As shown in the figure, a manufacturer's equipment has two built-in power slots. By inserting different modules, two AC power sources or two DC power sources can be accessed, realizing 1+1 backup of the device's power sources. The most common configuration in the project is to insert two P6800-AC modules at the same time to realize a 1+1 backup of the 220v AC power supply. After the implementation of redundant backup of of

power module , when the main power supply is interrupted, the backup power supply will continue to power the equipment without causing business interruption.

Note: When implementing 1+1 redundancy of power supply, please use two power modules of the same model to implement it.
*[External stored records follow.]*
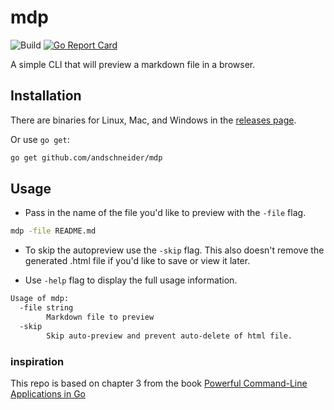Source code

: # mdp

![Build](https://github.com/andschneider/mdp/workflows/Build/badge.svg)
[![Go Report Card](https://goreportcard.com/badge/github.com/andschneider/mdp)](https://goreportcard.com/report/github.com/andschneider/mdp)

A simple CLI that will preview a markdown file in a browser.

## Installation

There are binaries for Linux, Mac, and Windows in the [releases page](https://github.com/andschneider/mdp/releases).

Or use `go get`:

```bash
go get github.com/andschneider/mdp
```

## Usage

- Pass in the name of the file you'd like to preview with the `-file` flag. 

```bash
mdp -file README.md
```

- To skip the autopreview use the `-skip` flag. This also doesn't remove the generated .html file if you'd like to save or view it later.

- Use `-help` flag to display the full usage information.

```bash
Usage of mdp:
  -file string
    	Markdown file to preview
  -skip
    	Skip auto-preview and prevent auto-delete of html file.
```

### inspiration

This repo is based on chapter 3 from the book [Powerful Command-Line Applications in Go](https://pragprog.com/titles/rggo/)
If one is an AC power module P6800-AC and the other is a DC power module P6800-DC, it may cause damage to the switch.

Switch's management board redundancy technology

As shown in the figure, a switch provides two management card slots, and M6806-CM is the main management module of RG-S6806E. It undertakes functions such as system switching, system status control, routing management, user access control and management, network maintenance, etc. The management module is inserted in the M1 and M2 slots in the middle of the chassis motherboard insertion frame, supporting main and backup redundancy, realizing hot backup, and supporting hot plug-in.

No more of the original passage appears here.